Il est important de rester active pendant la grossesse et la période postnatale pour toute une série de raisons et, heureusement, les conseils sur la manière de le faire ne manquent pas. D’une manière générale, pour celles qui n’ont pas de problème de santé pendant la grossesse, la plupart des directives internationales en matière de santé recommandent au moins 150 minutes d’exercice d’intensité modérée par semaine.
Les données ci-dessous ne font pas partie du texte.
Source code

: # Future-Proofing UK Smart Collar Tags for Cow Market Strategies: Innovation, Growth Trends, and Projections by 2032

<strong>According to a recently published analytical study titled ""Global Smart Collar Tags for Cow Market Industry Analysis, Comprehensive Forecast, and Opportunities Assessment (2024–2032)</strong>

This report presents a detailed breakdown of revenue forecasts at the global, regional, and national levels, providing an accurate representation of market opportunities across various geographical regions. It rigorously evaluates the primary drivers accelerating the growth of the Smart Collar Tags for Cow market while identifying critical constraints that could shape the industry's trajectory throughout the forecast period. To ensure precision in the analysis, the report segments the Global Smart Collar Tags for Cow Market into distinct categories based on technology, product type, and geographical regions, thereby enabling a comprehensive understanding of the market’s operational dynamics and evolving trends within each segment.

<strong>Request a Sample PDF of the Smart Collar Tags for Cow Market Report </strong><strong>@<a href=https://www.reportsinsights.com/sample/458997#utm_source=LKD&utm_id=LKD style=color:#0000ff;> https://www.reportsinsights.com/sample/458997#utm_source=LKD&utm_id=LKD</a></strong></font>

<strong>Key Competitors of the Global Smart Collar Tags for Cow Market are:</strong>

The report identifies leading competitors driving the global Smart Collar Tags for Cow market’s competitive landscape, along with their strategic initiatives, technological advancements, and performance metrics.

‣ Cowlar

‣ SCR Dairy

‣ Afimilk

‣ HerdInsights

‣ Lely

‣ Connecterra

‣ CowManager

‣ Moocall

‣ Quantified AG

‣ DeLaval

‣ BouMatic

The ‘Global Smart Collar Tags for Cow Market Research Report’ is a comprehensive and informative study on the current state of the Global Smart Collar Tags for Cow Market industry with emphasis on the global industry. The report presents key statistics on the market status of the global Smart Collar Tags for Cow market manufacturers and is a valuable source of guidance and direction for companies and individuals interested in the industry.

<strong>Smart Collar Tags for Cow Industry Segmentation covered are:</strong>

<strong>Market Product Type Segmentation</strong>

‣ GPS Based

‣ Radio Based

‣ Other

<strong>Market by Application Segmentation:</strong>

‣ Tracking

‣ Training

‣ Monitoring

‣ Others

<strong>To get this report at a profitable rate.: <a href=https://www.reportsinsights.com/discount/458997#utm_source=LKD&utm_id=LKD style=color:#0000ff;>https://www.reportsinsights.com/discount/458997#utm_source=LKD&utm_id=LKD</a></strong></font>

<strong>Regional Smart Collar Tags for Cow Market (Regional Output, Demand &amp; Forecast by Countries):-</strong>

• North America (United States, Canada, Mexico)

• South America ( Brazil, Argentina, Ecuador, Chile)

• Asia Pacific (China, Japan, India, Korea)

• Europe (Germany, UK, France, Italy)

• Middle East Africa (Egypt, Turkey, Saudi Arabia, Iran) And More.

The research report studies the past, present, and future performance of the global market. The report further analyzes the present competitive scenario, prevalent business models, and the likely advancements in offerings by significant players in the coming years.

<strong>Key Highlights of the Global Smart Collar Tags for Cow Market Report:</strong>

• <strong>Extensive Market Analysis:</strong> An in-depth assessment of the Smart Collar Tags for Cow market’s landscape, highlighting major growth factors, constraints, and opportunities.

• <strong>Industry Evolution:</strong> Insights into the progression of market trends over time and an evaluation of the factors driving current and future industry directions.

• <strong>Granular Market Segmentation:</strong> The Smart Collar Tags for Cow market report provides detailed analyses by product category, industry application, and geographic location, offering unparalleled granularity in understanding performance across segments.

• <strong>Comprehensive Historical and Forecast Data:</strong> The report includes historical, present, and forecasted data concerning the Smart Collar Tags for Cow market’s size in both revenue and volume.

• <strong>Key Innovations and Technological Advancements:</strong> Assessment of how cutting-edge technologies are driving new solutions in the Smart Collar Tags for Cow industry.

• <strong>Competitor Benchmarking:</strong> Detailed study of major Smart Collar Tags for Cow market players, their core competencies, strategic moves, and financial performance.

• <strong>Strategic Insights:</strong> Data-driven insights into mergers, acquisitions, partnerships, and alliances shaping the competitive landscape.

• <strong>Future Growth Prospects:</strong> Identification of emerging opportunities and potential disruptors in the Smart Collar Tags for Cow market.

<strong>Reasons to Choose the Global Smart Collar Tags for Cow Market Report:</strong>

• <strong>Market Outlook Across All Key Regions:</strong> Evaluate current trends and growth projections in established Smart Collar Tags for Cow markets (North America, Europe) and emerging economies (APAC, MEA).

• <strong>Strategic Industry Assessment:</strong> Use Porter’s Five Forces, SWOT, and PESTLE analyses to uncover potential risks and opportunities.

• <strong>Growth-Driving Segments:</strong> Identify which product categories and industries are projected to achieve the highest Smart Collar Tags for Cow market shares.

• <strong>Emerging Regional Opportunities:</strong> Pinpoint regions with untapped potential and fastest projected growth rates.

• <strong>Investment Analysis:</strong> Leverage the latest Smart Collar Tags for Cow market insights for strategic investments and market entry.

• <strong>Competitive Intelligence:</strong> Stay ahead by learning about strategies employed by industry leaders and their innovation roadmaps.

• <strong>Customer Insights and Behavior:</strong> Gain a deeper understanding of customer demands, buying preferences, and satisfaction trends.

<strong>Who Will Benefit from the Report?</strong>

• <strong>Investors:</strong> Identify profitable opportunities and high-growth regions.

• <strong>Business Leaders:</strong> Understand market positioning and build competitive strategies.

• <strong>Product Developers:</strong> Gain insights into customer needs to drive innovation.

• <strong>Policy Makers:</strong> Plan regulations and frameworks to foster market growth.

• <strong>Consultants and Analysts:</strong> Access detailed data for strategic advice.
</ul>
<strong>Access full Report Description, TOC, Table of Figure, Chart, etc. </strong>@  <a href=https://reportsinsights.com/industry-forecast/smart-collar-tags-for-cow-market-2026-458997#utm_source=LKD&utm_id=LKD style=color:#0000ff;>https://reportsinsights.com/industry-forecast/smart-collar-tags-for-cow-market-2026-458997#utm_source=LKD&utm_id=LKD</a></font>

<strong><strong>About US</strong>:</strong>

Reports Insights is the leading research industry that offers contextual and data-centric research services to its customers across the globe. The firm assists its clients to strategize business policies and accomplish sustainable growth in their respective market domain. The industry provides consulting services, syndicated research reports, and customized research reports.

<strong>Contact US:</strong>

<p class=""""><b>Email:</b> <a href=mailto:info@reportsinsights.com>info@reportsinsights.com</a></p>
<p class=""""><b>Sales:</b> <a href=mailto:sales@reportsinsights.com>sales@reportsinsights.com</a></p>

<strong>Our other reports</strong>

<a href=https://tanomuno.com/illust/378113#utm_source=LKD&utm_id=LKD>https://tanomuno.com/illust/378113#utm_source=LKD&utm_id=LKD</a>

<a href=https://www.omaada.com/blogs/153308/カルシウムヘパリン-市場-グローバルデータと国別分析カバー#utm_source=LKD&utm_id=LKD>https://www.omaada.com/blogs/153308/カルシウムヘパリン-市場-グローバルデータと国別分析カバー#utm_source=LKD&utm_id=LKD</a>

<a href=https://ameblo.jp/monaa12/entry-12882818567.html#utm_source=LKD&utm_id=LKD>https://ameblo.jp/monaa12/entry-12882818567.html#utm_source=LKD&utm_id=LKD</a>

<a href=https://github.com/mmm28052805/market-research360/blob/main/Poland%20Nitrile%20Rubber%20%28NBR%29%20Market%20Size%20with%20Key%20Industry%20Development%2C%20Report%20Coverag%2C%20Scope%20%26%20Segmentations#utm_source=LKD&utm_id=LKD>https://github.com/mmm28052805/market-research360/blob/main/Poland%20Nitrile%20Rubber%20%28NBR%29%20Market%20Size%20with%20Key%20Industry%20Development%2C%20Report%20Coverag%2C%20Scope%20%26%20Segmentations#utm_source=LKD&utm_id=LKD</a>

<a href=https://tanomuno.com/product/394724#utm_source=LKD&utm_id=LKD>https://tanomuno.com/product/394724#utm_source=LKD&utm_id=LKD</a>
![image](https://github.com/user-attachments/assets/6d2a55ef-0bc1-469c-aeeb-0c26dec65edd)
Cela veut dire un mouvement qui vous permet d’augmenter votre rythme cardiaque et de transpirer (peut aller d’une marche rapide à un jardinage actif) pendant environ 25 minutes, 6 jours par semaine.
Ces lignes directrices représentent un point de référence idéal pour promouvoir des grossesses actives chez les femmes de la population générale, mais elles ne sont pas aussi adaptées aux athlètes de haut niveau, dont le corps est habitué à s’entraîner à des intensités et à des volumes nettement plus élevés.
Un manque notable de recherche sur l’entraînement des athlètes d’élite pendant la grossesse et la période postnatale a laissé les athlètes féminines avec peu de conseils ou d’orientation pour faire face à un tel exploit. Dans nos recherches antérieures, nous avons constaté que les athlètes d’élite enceintes devaient s’en remettre à l’expérience et aux conseils d’autres athlètes d’élite enceintes ou mères, de leur propre équipe de soins de santé ou de diverses sources en ligne.
Pour répondre aux préoccupations de la communauté sportive, le Comité international olympique (CIO) a créé un groupe d’experts sur la grossesse, qui a vraiment insisté sur la nécessité de mener davantage de recherches dans ce domaine, et nous y avons répondu.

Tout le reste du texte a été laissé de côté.